All lines containing the string "JmixFramework" must be copied from the entries.

[Entries taken from a collection]
○ ○ ○

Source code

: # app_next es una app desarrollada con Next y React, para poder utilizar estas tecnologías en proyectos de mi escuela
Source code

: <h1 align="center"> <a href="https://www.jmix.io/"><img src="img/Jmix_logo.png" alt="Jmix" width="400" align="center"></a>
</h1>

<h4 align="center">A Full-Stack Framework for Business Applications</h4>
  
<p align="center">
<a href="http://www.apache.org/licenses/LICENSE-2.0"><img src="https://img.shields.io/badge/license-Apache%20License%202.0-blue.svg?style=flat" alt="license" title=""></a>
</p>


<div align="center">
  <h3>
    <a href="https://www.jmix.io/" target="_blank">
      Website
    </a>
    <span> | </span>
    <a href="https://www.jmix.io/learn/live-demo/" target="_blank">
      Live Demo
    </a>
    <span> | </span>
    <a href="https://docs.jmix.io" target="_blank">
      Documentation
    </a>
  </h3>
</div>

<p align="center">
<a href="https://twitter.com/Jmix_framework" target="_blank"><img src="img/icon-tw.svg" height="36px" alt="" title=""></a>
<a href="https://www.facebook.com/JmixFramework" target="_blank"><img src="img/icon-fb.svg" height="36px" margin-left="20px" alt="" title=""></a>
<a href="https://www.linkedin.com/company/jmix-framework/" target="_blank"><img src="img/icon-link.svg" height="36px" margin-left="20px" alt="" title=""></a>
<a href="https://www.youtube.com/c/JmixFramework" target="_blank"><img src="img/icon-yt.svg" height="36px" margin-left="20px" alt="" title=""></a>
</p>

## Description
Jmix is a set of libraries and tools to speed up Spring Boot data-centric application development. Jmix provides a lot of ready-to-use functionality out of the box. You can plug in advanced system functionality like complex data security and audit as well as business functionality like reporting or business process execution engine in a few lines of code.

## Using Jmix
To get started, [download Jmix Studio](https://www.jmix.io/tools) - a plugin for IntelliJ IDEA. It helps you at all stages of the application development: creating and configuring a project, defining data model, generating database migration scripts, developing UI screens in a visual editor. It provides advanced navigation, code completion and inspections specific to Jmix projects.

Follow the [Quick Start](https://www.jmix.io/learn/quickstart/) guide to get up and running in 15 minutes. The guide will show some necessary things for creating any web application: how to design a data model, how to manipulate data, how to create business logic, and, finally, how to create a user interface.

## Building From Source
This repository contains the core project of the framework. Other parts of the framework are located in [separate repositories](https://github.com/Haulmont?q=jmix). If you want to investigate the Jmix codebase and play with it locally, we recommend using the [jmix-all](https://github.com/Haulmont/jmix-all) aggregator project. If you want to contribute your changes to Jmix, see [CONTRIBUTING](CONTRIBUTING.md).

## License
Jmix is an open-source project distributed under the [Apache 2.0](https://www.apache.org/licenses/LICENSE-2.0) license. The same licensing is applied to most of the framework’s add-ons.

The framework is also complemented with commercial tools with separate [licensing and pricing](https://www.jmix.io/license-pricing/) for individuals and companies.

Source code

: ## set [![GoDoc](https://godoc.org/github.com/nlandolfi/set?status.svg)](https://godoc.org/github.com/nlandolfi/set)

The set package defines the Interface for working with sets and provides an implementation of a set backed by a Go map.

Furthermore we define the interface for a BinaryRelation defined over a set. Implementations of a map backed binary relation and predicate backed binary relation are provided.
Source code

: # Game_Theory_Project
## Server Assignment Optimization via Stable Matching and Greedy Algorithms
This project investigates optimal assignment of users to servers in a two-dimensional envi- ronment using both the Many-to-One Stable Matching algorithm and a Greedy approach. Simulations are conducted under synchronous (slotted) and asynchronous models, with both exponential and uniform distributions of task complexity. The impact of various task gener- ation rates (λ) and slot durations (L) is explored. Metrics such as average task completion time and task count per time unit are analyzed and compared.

○ ○ ○

**Answer to the problem**:
<a href="https://www.facebook.com/JmixFramework" target="_blank"><img src="img/icon-fb.svg" height="36px" margin-left="20px" alt="" title=""></a>
<a href="https://www.youtube.com/c/JmixFramework" target="_blank"><img src="img/icon-yt.svg" height="36px" margin-left="20px" alt="" title=""></a>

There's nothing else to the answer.